6月に役員を改選する日本体協の新会長に、味の素の伊藤雅俊会長(69)の就任が有力であることが11日、関係者の話で分かった。3期6年務めた現会長の張富士夫トヨタ自動車名誉会長(79)は同日の理事会で「若い方にお譲りしたい」と任期満了で退任する意向を表明。新たなトップは再び財界から迎える方向となった。

 伊藤氏は理事会で学識経験者枠の次期理事候補者として承認された。新役員は6月の評議員会で正式に決まり、会長は新理事の互選で決まる。

 慶大出身の伊藤氏は1971年に味の素に入社。海外企業との提携や企業の合併・買収(M&A)で手腕を発揮した。2009年に社長に就き、15年から会長を務めている。

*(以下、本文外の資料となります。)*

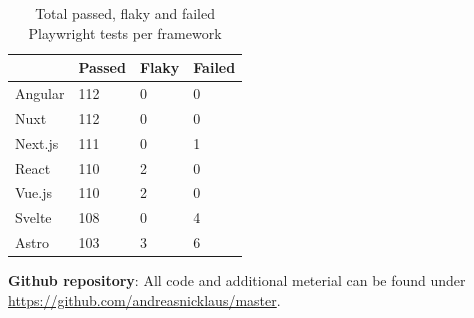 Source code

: \documentclass[a4paper, 12pt]{article}
\makeatletter
\renewcommand\listoffigures{%
  \section{\listfigurename}%
  \@mkboth{\MakeUppercase\listfigurename}{\MakeUppercase\listfigurename}%
  \@starttoc{lof}%
}
\renewcommand\listoftables{%
  \section{\listtablename}%
  \@mkboth{\MakeUppercase\listtablename}{\MakeUppercase\listtablename}%
  \@starttoc{lot}%
}
\renewcommand\lstlistoflistings{
  \section{\lstlistlistingname}
  \@starttoc{lol}%
}
\makeatother
\begin{document}
\begin{table}[h]
  \centering
  \begin{tabular}{|l|l|l|l|}
    \hline
    ~         & \textbf{Passed} & \textbf{Flaky}  & \textbf{Failed} \\ \hline
    Angular   & 112             & 0               & 0               \\ \hline
    Nuxt      & 112             & 0               & 0               \\ \hline
    Next.js   & 111             & 0               & 1               \\ \hline
    React     & 110             & 2               & 0               \\ \hline
    Vue.js    & 110             & 2               & 0               \\ \hline
    Svelte    & 108             & 0               & 4               \\ \hline
    Astro     & 103             & 3               & 6               \\ \hline
  \end{tabular}
  \caption{Total passed, flaky and failed Playwright tests per framework}
  \label{tab:playwright:total}
\end{table}

\pagebreak

\appendix



\printnoidxglossary[
  type=\acronymtype,
  nonumberlist,
  nogroupskip,
]

{}

\textbf{Github repository}: All code and additional meterial can be found under \url{https://github.com/andreasnicklaus/master}.

\end{document}
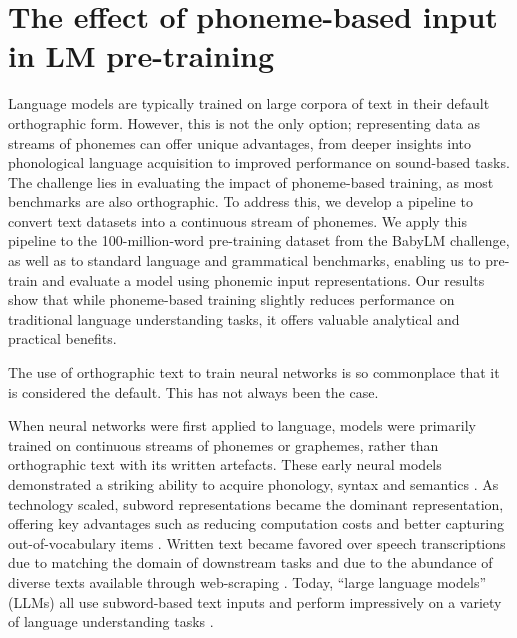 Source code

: \chapter{The effect of phoneme-based input in LM pre-training}\label{chapter:modelling}

Language models are typically trained on large corpora of text in their default orthographic form. However, this is not the only option; representing data as streams of phonemes can offer unique advantages, from deeper insights into phonological language acquisition to improved performance on sound-based tasks. The challenge lies in evaluating the impact of phoneme-based training, as most benchmarks are also orthographic. To address this, we develop a pipeline to convert text datasets into a continuous stream of phonemes. We apply this pipeline to the 100-million-word pre-training dataset from the BabyLM challenge, as well as to standard language and grammatical benchmarks, enabling us to pre-train and evaluate a model using phonemic input representations. Our results show that while phoneme-based training slightly reduces performance on traditional language understanding tasks, it offers valuable analytical and practical benefits. 

The use of orthographic text to train neural networks is so commonplace that it is considered the default. This has not always been the case.

When neural networks were first applied to language, models were primarily trained on continuous streams of phonemes or graphemes, rather than orthographic text with its written artefacts. These early neural models demonstrated a striking ability to acquire phonology, syntax and semantics \citep{elman-1990-finding, seidenberg1989distributed, prince-1997-optimality}. As technology scaled, subword representations became the dominant representation, offering key advantages such as reducing computation costs and better capturing out-of-vocabulary items \citep{sennrich-etal-2016-bpe}. Written text became favored over speech transcriptions due to matching the domain of downstream tasks and due to the abundance of diverse texts available through web-scraping \citep{bansal-2022-datascaling}. Today, ``large language models'' (LLMs) all use subword-based text inputs and perform impressively on a variety of language understanding tasks \citep{zellers-etal-2019-hellaswag, hendrycks-2020-mmlu, suzgun-2023-Big-Bench}.

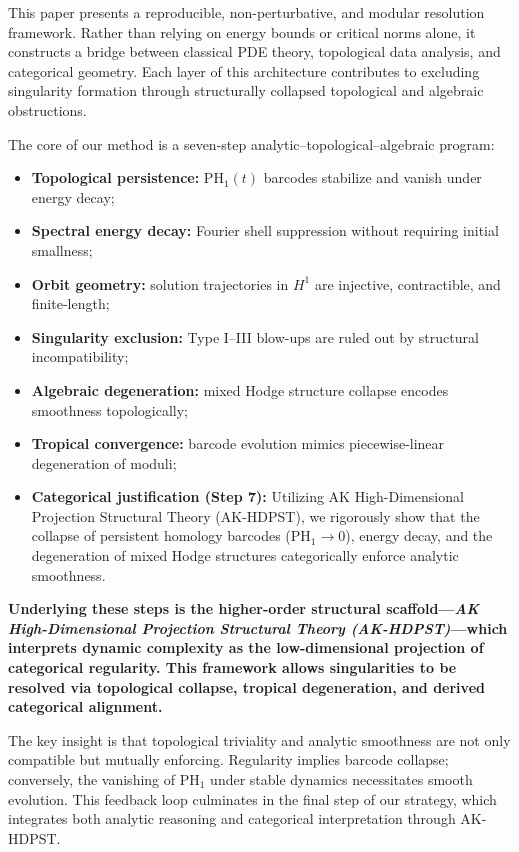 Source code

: \documentclass[11pt]{article}
\theoremstyle{definition}
\begin{document}
This paper presents a reproducible, non-perturbative, and modular resolution framework. Rather than relying on energy bounds or critical norms alone, it constructs a bridge between classical PDE theory, topological data analysis, and categorical geometry. Each layer of this architecture contributes to excluding singularity formation through structurally collapsed topological and algebraic obstructions.


The core of our method is a seven-step analytic--topological--algebraic program:
\begin{itemize}
  \item \textbf{Topological persistence:} $\mathrm{PH}_1(t)$ barcodes stabilize and vanish under energy decay;
  \item \textbf{Spectral energy decay:} Fourier shell suppression without requiring initial smallness;
  \item \textbf{Orbit geometry:} solution trajectories in $H^1$ are injective, contractible, and finite-length;
  \item \textbf{Singularity exclusion:} Type I--III blow-ups are ruled out by structural incompatibility;
  \item \textbf{Algebraic degeneration:} mixed Hodge structure collapse encodes smoothness topologically;
  \item \textbf{Tropical convergence:} barcode evolution mimics piecewise-linear degeneration of moduli;
  \item \textbf{Categorical justification (Step 7):} Utilizing AK High-Dimensional Projection Structural Theory (AK-HDPST), we rigorously show that the collapse of persistent homology barcodes (\(\mathrm{PH}_1 \to 0\)), energy decay, and the degeneration of mixed Hodge structures categorically enforce analytic smoothness.
\end{itemize}

\textbf{Underlying these steps is the higher-order structural scaffold---\textit{AK High-Dimensional Projection Structural Theory (AK-HDPST)}---which interprets dynamic complexity as the low-dimensional projection of categorical regularity. This framework allows singularities to be resolved via topological collapse, tropical degeneration, and derived categorical alignment.}

The key insight is that topological triviality and analytic smoothness are not only compatible but mutually enforcing. Regularity implies barcode collapse; conversely, the vanishing of $\mathrm{PH}_1$ under stable dynamics necessitates smooth evolution. This feedback loop culminates in the final step of our strategy, which integrates both analytic reasoning and categorical interpretation through AK-HDPST.
\end{document}
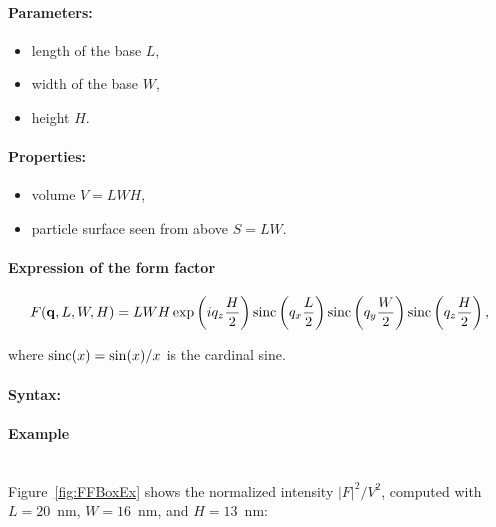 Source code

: \FloatBarrier

\paragraph{Parameters:}
\begin{itemize}
\item length of the base $L$,
\item width of the base $W$,
\item height  $H$.
\end{itemize}

\paragraph{Properties:}
\begin{itemize}
\item volume $V= LWH$,
\item particle surface seen from above $S = LW$.
\end{itemize}

\paragraph{Expression of the form factor}
\begin{equation*}
F(\mathbf{q},L,W,H)= L W H\exp\left(i q_z \frac{H}{2}\right) \operatorname{sinc}\left(q_x \frac{L}{2}\right)
\operatorname{sinc}\left(q_y \frac{W}{2}\right) \operatorname{sinc}\left(q_z \frac{H}{2}\right),
\end{equation*}
   
where $\operatorname{sinc}(x)=\sin(x)/x$ is the cardinal sine.

\paragraph{Syntax:} 

\newpage

\paragraph{Example}\mbox{}\\
Figure~\ref{fig:FFBoxEx} shows the normalized intensity
$|F|^2/V^2$, computed with $L=20$~nm, $W=16$~nm, and $H=13$~nm:

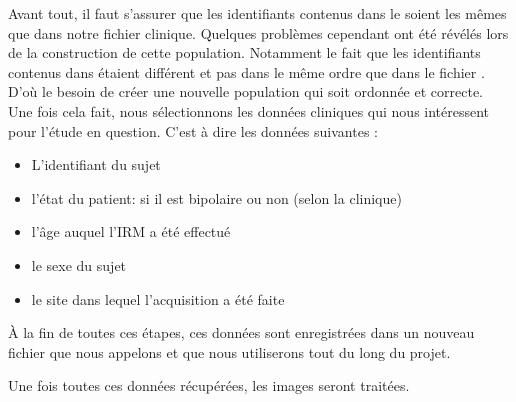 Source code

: Avant tout, il faut s'assurer que les identifiants contenus dans le  soient les mêmes que dans notre fichier clinique.
Quelques problèmes cependant ont été révélés lors de la construction de cette population. Notamment le fait que les identifiants contenus dans  étaient différent et pas dans le même ordre que dans le fichier .
D'où le besoin de créer une nouvelle population qui soit ordonnée et correcte. 
Une fois cela fait, nous sélectionnons les données cliniques qui nous intéressent pour l'étude en question. C'est à dire les données suivantes : 
\begin{itemize}
	\item L'identifiant du sujet
	\item l'état du patient: si il est bipolaire ou non (selon la clinique)
	\item l'âge auquel l'IRM a été effectué
	\item le sexe du sujet
	\item le site dans lequel l'acquisition a été faite 
\end{itemize}

À la fin de toutes ces étapes, ces données sont enregistrées dans un nouveau fichier que nous appelons  et que nous utiliserons tout du long du projet.


Une fois toutes ces données récupérées, les images seront traitées.  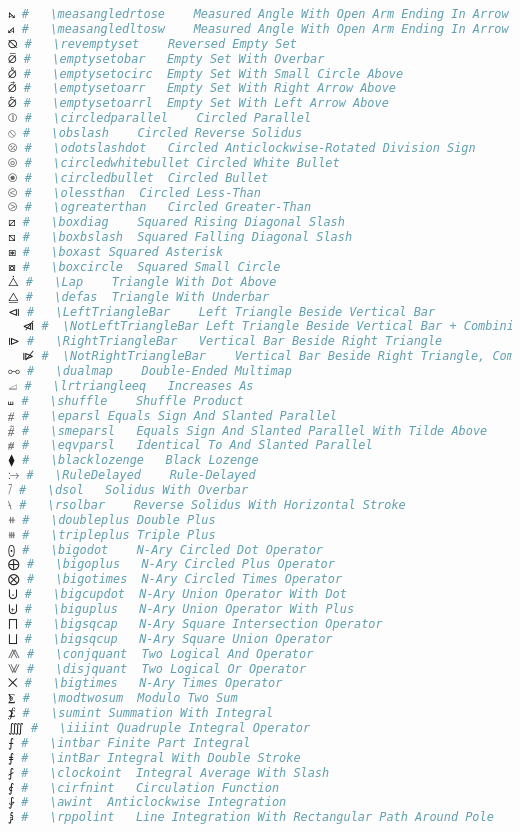 \begin{lstlisting}[language=Julia, linewidth=\textwidth]
⦮ #   \measangledrtose    Measured Angle With Open Arm Ending In Arrow Right And Down
⦯ #   \measangledltosw    Measured Angle With Open Arm Ending In Arrow Left And Down
⦰ #   \revemptyset    Reversed Empty Set
⦱ #   \emptysetobar   Empty Set With Overbar
⦲ #   \emptysetocirc  Empty Set With Small Circle Above
⦳ #   \emptysetoarr   Empty Set With Right Arrow Above
⦴ #   \emptysetoarrl  Empty Set With Left Arrow Above
⦷ #   \circledparallel    Circled Parallel
⦸ #   \obslash    Circled Reverse Solidus
⦼ #   \odotslashdot   Circled Anticlockwise-Rotated Division Sign
⦾ #   \circledwhitebullet Circled White Bullet
⦿ #   \circledbullet  Circled Bullet
⧀ #   \olessthan  Circled Less-Than
⧁ #   \ogreaterthan   Circled Greater-Than
⧄ #   \boxdiag    Squared Rising Diagonal Slash
⧅ #   \boxbslash  Squared Falling Diagonal Slash
⧆ #   \boxast Squared Asterisk
⧇ #   \boxcircle  Squared Small Circle
⧊ #   \Lap    Triangle With Dot Above
⧋ #   \defas  Triangle With Underbar
⧏ #   \LeftTriangleBar    Left Triangle Beside Vertical Bar
  ⧏̸ #  \NotLeftTriangleBar Left Triangle Beside Vertical Bar + Combining Long Solidus Overlay / Non-Spacing Long Slash Overlay
⧐ #   \RightTriangleBar   Vertical Bar Beside Right Triangle
  ⧐̸ #  \NotRightTriangleBar    Vertical Bar Beside Right Triangle, Combining Long Solidus
⧟ #   \dualmap    Double-Ended Multimap
⧡ #   \lrtriangleeq   Increases As
⧢ #   \shuffle    Shuffle Product
⧣ #   \eparsl Equals Sign And Slanted Parallel
⧤ #   \smeparsl   Equals Sign And Slanted Parallel With Tilde Above
⧥ #   \eqvparsl   Identical To And Slanted Parallel
⧫ #   \blacklozenge   Black Lozenge
⧴ #   \RuleDelayed    Rule-Delayed
⧶ #   \dsol   Solidus With Overbar
⧷ #   \rsolbar    Reverse Solidus With Horizontal Stroke
⧺ #   \doubleplus Double Plus
⧻ #   \tripleplus Triple Plus
⨀ #   \bigodot    N-Ary Circled Dot Operator
⨁ #   \bigoplus   N-Ary Circled Plus Operator
⨂ #   \bigotimes  N-Ary Circled Times Operator
⨃ #   \bigcupdot  N-Ary Union Operator With Dot
⨄ #   \biguplus   N-Ary Union Operator With Plus
⨅ #   \bigsqcap   N-Ary Square Intersection Operator
⨆ #   \bigsqcup   N-Ary Square Union Operator
⨇ #   \conjquant  Two Logical And Operator
⨈ #   \disjquant  Two Logical Or Operator
⨉ #   \bigtimes   N-Ary Times Operator
⨊ #   \modtwosum  Modulo Two Sum
⨋ #   \sumint Summation With Integral
⨌ #   \iiiint Quadruple Integral Operator
⨍ #   \intbar Finite Part Integral
⨎ #   \intBar Integral With Double Stroke
⨏ #   \clockoint  Integral Average With Slash
⨐ #   \cirfnint   Circulation Function
⨑ #   \awint  Anticlockwise Integration
⨒ #   \rppolint   Line Integration With Rectangular Path Around Pole

\end{lstlisting}
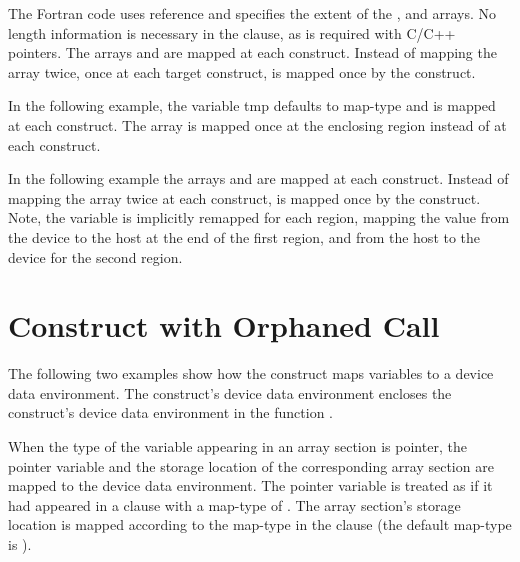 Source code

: 

The Fortran code uses reference and specifies the extent of the ,  and  arrays. 
No length information is necessary in the  clause, as is required with 
C/C++ pointers. The arrays  and  are mapped at each  construct. 
Instead of mapping the array  twice, once at each target construct,  is mapped 
once by the   construct.


In the following example, the variable tmp defaults to  map-type 
and is mapped at each  construct. The array  is mapped once at 
the enclosing   region instead of at each  
construct. 


In the following example the arrays  and  are mapped at each  
construct. Instead of mapping the array  twice at each  construct, 
 is mapped once by the   construct. Note, the  
variable is implicitly remapped for each  region, mapping the value 
from the device to the host at the end of the first  region, and 
from the host to the device for the second  region.


\section{  Construct with Orphaned Call}

The following two examples show how the   construct 
maps variables to a device data environment. The   
construct's device data environment encloses the  construct's device 
data environment in the function .

When the type of the variable appearing in an array section is pointer, the pointer 
variable and the storage location of the corresponding array section are mapped 
to the device data environment. The pointer variable is treated as if it had appeared 
in a  clause with a map-type of . The array section's 
storage location is mapped according to the map-type in the  clause 
(the default map-type is ).

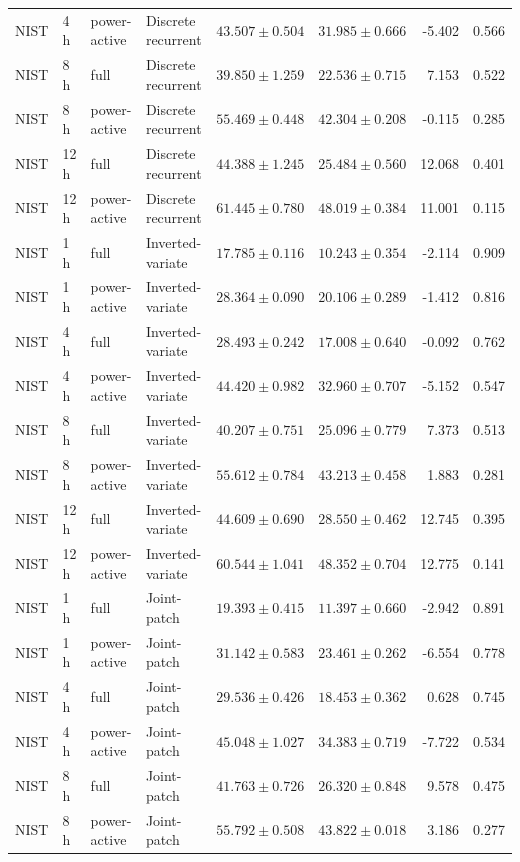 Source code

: \begin{longtable}{lll l rrrr}
NIST & 4 h & power-active & Discrete recurrent & $43.507\pm0.504$ & $31.985\pm0.666$ & -5.402 & 0.566\\
NIST & 8 h & full & Discrete recurrent & $39.850\pm1.259$ & $22.536\pm0.715$ & 7.153 & 0.522\\
NIST & 8 h & power-active & Discrete recurrent & $55.469\pm0.448$ & $42.304\pm0.208$ & -0.115 & 0.285\\
NIST & 12 h & full & Discrete recurrent & $44.388\pm1.245$ & $25.484\pm0.560$ & 12.068 & 0.401\\
NIST & 12 h & power-active & Discrete recurrent & $61.445\pm0.780$ & $48.019\pm0.384$ & 11.001 & 0.115\\
NIST & 1 h & full & Inverted-variate & $17.785\pm0.116$ & $10.243\pm0.354$ & -2.114 & 0.909\\
NIST & 1 h & power-active & Inverted-variate & $28.364\pm0.090$ & $20.106\pm0.289$ & -1.412 & 0.816\\
NIST & 4 h & full & Inverted-variate & $28.493\pm0.242$ & $17.008\pm0.640$ & -0.092 & 0.762\\
NIST & 4 h & power-active & Inverted-variate & $44.420\pm0.982$ & $32.960\pm0.707$ & -5.152 & 0.547\\
NIST & 8 h & full & Inverted-variate & $40.207\pm0.751$ & $25.096\pm0.779$ & 7.373 & 0.513\\
NIST & 8 h & power-active & Inverted-variate & $55.612\pm0.784$ & $43.213\pm0.458$ & 1.883 & 0.281\\
NIST & 12 h & full & Inverted-variate & $44.609\pm0.690$ & $28.550\pm0.462$ & 12.745 & 0.395\\
NIST & 12 h & power-active & Inverted-variate & $60.544\pm1.041$ & $48.352\pm0.704$ & 12.775 & 0.141\\
NIST & 1 h & full & Joint-patch & $19.393\pm0.415$ & $11.397\pm0.660$ & -2.942 & 0.891\\
NIST & 1 h & power-active & Joint-patch & $31.142\pm0.583$ & $23.461\pm0.262$ & -6.554 & 0.778\\
NIST & 4 h & full & Joint-patch & $29.536\pm0.426$ & $18.453\pm0.362$ & 0.628 & 0.745\\
NIST & 4 h & power-active & Joint-patch & $45.048\pm1.027$ & $34.383\pm0.719$ & -7.722 & 0.534\\
NIST & 8 h & full & Joint-patch & $41.763\pm0.726$ & $26.320\pm0.848$ & 9.578 & 0.475\\
NIST & 8 h & power-active & Joint-patch & $55.792\pm0.508$ & $43.822\pm0.018$ & 3.186 & 0.277\\

\end{longtable}
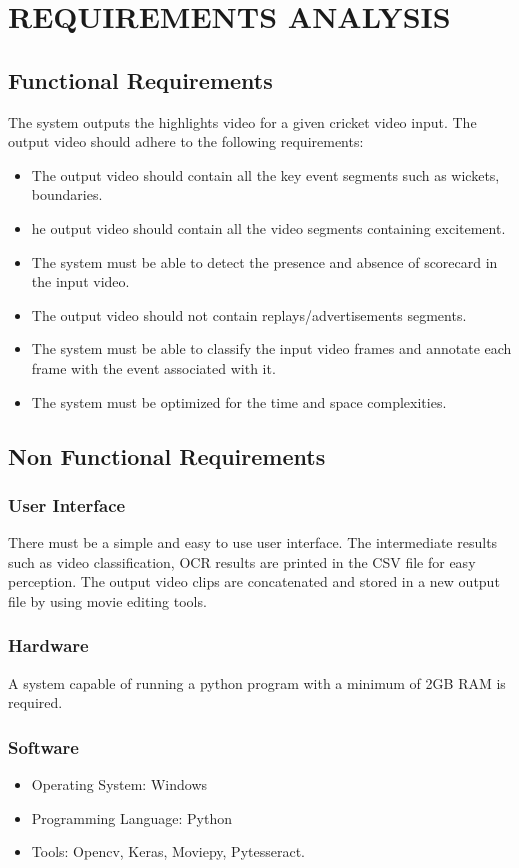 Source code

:
\chapter{REQUIREMENTS ANALYSIS} %

\section{Functional Requirements}
The system outputs the highlights video for a given cricket video input. The output video should adhere to the following requirements:
\begin{itemize}
\item The output video should contain all the key event segments such as wickets, boundaries.
\item he output video should contain all the video segments containing excitement.
\item The system must be able to detect the presence and absence of scorecard in the input video.
\item The output video should not contain replays/advertisements segments.
\item The system must be able to classify the input video frames and annotate each frame with the event associated with it.
\item The system must be optimized for the time and space complexities.
\end{itemize}

\section{Non Functional Requirements}
\subsection{User Interface}
There must be a simple and easy to use user interface.
The intermediate results such as video classification, OCR results are printed in the CSV file for easy perception.
The output video clips are concatenated and stored in a new output file by using movie editing tools.
\subsection{Hardware}
A system capable of running a python program with a minimum of 2GB RAM is required.
\subsection{Software}
\begin{itemize}
\item Operating System: Windows
\item Programming Language: Python
\item Tools: Opencv, Keras, Moviepy, Pytesseract.
\end{itemize}

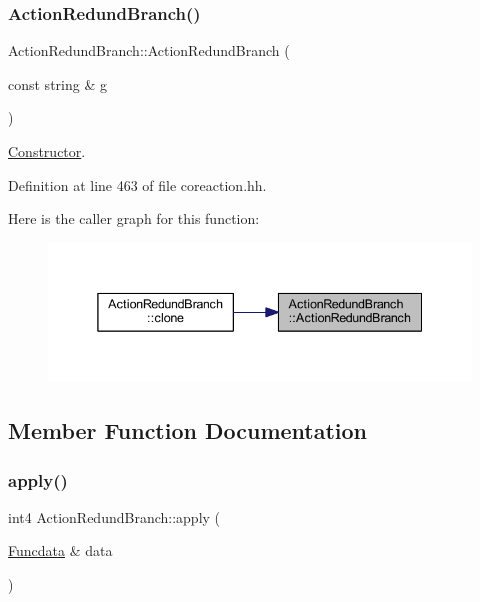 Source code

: \subsubsection{\texorpdfstring{ActionRedundBranch()}{ActionRedundBranch()}}
{\footnotesize\ttfamily Action\+Redund\+Branch\+::\+Action\+Redund\+Branch (\begin{DoxyParamCaption}\item[{const string \&}]{g }\end{DoxyParamCaption})\hspace{0.3cm}{\ttfamily [inline]}}



\mbox{\hyperlink{class_constructor}{Constructor}}. 



Definition at line 463 of file coreaction.\+hh.

Here is the caller graph for this function\+:
\nopagebreak
\begin{figure}[H]
\begin{center}
\leavevmode
\includegraphics[width=338pt]{class_action_redund_branch_a024c34d46e588fd2aeb8cc12599f6c77_icgraph}
\end{center}
\end{figure}


\subsection{Member Function Documentation}
\mbox{\label{class_action_redund_branch_ac7caec1379a7cb37fba45fe2bd75199f}} 
\subsubsection{\texorpdfstring{apply()}{apply()}}
{\footnotesize\ttfamily int4 Action\+Redund\+Branch\+::apply (\begin{DoxyParamCaption}\item[{\mbox{\hyperlink{class_funcdata}{Funcdata}} \&}]{data }\end{DoxyParamCaption})\hspace{0.3cm}{\ttfamily [virtual]}}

 味の素は03年に東京スタジアム(東京都調布市)、09年にトップ選手の強化拠点のナショナルトレーニングセンター(NTC)の命名権を取得したほか、五輪日本選手団への栄養サポートを行うなどスポーツ支援に力を入れている。関係者は「スポーツに理解のある企業で、(伊藤氏は)政財界にも太いパイプがある」と述べた。

 張会長は2月で80歳になることに加え、森喜朗前会長と同じ3期となることで退任を決断した。